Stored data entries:
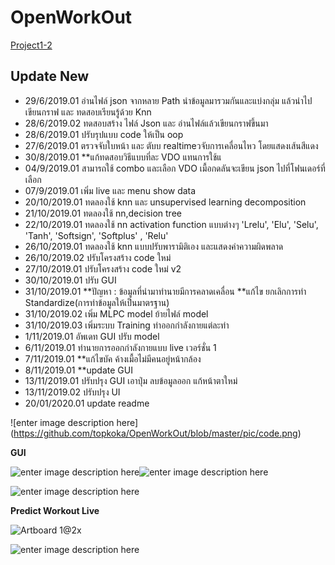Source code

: # OpenWorkOut
[Project1-2](https://github.com/topkoka/Project1-2 "OpenWorkOut")

## Update New
  - 29/6/2019.01 อ่านไฟล์ json จากหลาย Path นำข้อมูลมารวมกันและแบ่งกลุ่ม แล้วนำไปเขียนกราฟ และ ทดสอบเรียนรู้ด้วย Knn 
  - 28/6/2019.02 ทดสอบสร้าง ไฟล์ Json และ อ่านไฟล์แล้วเขียนกราฟขึ้นมา
  - 28/6/2019.01 ปรับรุปแบบ code ให้เป็น oop
  - 27/6/2019.01 ตรวจจับใบหน้า และ ตับบ realtimeวจับการเคลื่อนไหว โดยแสดงเส้นสีแดง
  - 30/8/2019.01 **แก้ทดสอบวิธีแบบที่ละ VDO แทนการใช้แ
  - 04/9/2019.01 สามารถใช้ combo และเลือก VDO เมื้อกดลันจะเขียน json ไปที่โฟนเดอร์ที่เลือก
  - 07/9/2019.01 เพิ่ม live และ menu show data
  - 20/10/2019.01 ทดลองใช้ knn และ unsupervised learning decomposition
  - 21/10/2019.01 ทดลองใช้ nn,decision tree
  - 22/10/2019.01 ทดลองใช้ nn activation function แบบต่างๆ 'Lrelu', 'Elu', 'Selu', 'Tanh', 'Softsign', 'Softplus' , 'Relu'
  - 26/10/2019.01 ทดลองใช้ knn แบบปรับพารามิติเอง และแสดงค่าความผิดพลาด
  - 26/10/2019.02 ปรับโครงสร้าง code ใหม่
  - 27/10/2019.01 ปรับโครงสร้าง code ใหม่ v2
  - 30/10/2019.01 ปรับ GUI 
  - 31/10/2019.01 **ปัญหา : ข้อมูลที่นำมาทำนายมีการคลาดเคลื่อน **แก้ไข ยกเลิกการทำ Standardize(การทำข้อมูลให้เป็นมาตรฐาน)
  - 31/10/2019.02 เพิ่ม MLPC model ย้ายไฟล์ model
  - 31/10/2019.03 เพิ่มระบบ Training ท่าออกกำลังกายแต่ละท่า
  - 1/11/2019.01  อัพเดท GUI ปรับ model
  - 6/11/2019.01 ทำนายการออกกำลังกายแบบ live เวอร์ชั่น 1
  - 7/11/2019.01 **แก้ไขบัค ค้างเมื้อไม่มีคนอยู่หน้ากล้อง
  - 8/11/2019.01 **update GUI
  - 13/11/2019.01 ปรับปรุง GUI เอาปุ่ม ลบข้อมูลออก แก้หน้าตาใหม่
  - 13/11/2019.02 ปรับปรุง UI
  - 20/01/2020.01 update readme
  
  
![enter image description here]
(https://github.com/topkoka/OpenWorkOut/blob/master/pic/code.png)

**GUI**
	
![enter image description here](https://bitbucket.org/topkoka/openworkout/raw/a171160af8f364d6796d4ba29120588e95cf4670/pic/screenshot/predictexe/predictexe.png)![enter image description here](https://bitbucket.org/topkoka/openworkout/raw/a171160af8f364d6796d4ba29120588e95cf4670/pic/screenshot/predictworkout/predictworkout.png)

![enter image description here](https://bitbucket.org/topkoka/openworkout/raw/a171160af8f364d6796d4ba29120588e95cf4670/pic/screenshot/trainmodel/trainmodel.png)

**Predict Workout Live**

![Artboard 1@2x](https://bitbucket.org/topkoka/openworkout/raw/a171160af8f364d6796d4ba29120588e95cf4670/pic/screenshot/predictworkout/livewk.png)


![enter image description here](https://bitbucket.org/topkoka/openworkout/raw/a171160af8f364d6796d4ba29120588e95cf4670/pic/screenshot/predictworkout/vdowk.png)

◆ **Task details**
Copy each record exactly. Leave any images out of the copy.

◆ **Completed task**
Source code

: # OpenWorkOut
[Project1-2](https://github.com/topkoka/Project1-2 "OpenWorkOut")

## Update New
  - 29/6/2019.01 อ่านไฟล์ json จากหลาย Path นำข้อมูลมารวมกันและแบ่งกลุ่ม แล้วนำไปเขียนกราฟ และ ทดสอบเรียนรู้ด้วย Knn 
  - 28/6/2019.02 ทดสอบสร้าง ไฟล์ Json และ อ่านไฟล์แล้วเขียนกราฟขึ้นมา
  - 28/6/2019.01 ปรับรุปแบบ code ให้เป็น oop
  - 27/6/2019.01 ตรวจจับใบหน้า และ ตับบ realtimeวจับการเคลื่อนไหว โดยแสดงเส้นสีแดง
  - 30/8/2019.01 **แก้ทดสอบวิธีแบบที่ละ VDO แทนการใช้แ
  - 04/9/2019.01 สามารถใช้ combo และเลือก VDO เมื้อกดลันจะเขียน json ไปที่โฟนเดอร์ที่เลือก
  - 07/9/2019.01 เพิ่ม live และ menu show data
  - 20/10/2019.01 ทดลองใช้ knn และ unsupervised learning decomposition
  - 21/10/2019.01 ทดลองใช้ nn,decision tree
  - 22/10/2019.01 ทดลองใช้ nn activation function แบบต่างๆ 'Lrelu', 'Elu', 'Selu', 'Tanh', 'Softsign', 'Softplus' , 'Relu'
  - 26/10/2019.01 ทดลองใช้ knn แบบปรับพารามิติเอง และแสดงค่าความผิดพลาด
  - 26/10/2019.02 ปรับโครงสร้าง code ใหม่
  - 27/10/2019.01 ปรับโครงสร้าง code ใหม่ v2
  - 30/10/2019.01 ปรับ GUI 
  - 31/10/2019.01 **ปัญหา : ข้อมูลที่นำมาทำนายมีการคลาดเคลื่อน **แก้ไข ยกเลิกการทำ Standardize(การทำข้อมูลให้เป็นมาตรฐาน)
  - 31/10/2019.02 เพิ่ม MLPC model ย้ายไฟล์ model
  - 31/10/2019.03 เพิ่มระบบ Training ท่าออกกำลังกายแต่ละท่า
  - 1/11/2019.01  อัพเดท GUI ปรับ model
  - 6/11/2019.01 ทำนายการออกกำลังกายแบบ live เวอร์ชั่น 1
  - 7/11/2019.01 **แก้ไขบัค ค้างเมื้อไม่มีคนอยู่หน้ากล้อง
  - 8/11/2019.01 **update GUI
  - 13/11/2019.01 ปรับปรุง GUI เอาปุ่ม ลบข้อมูลออก แก้หน้าตาใหม่
  - 13/11/2019.02 ปรับปรุง UI
  - 20/01/2020.01 update readme
  
  
![enter image description here]
(https://github.com/topkoka/OpenWorkOut/blob/master/pic/code.png)

**GUI**
	
![enter image description here](https://bitbucket.org/topkoka/openworkout/raw/a171160af8f364d6796d4ba29120588e95cf4670/pic/screenshot/predictexe/predictexe.png)![enter image description here](https://bitbucket.org/topkoka/openworkout/raw/a171160af8f364d6796d4ba29120588e95cf4670/pic/screenshot/predictworkout/predictworkout.png)

![enter image description here](https://bitbucket.org/topkoka/openworkout/raw/a171160af8f364d6796d4ba29120588e95cf4670/pic/screenshot/trainmodel/trainmodel.png)

**Predict Workout Live**

![Artboard 1@2x](https://bitbucket.org/topkoka/openworkout/raw/a171160af8f364d6796d4ba29120588e95cf4670/pic/screenshot/predictworkout/livewk.png)


![enter image description here](https://bitbucket.org/topkoka/openworkout/raw/a171160af8f364d6796d4ba29120588e95cf4670/pic/screenshot/predictworkout/vdowk.png)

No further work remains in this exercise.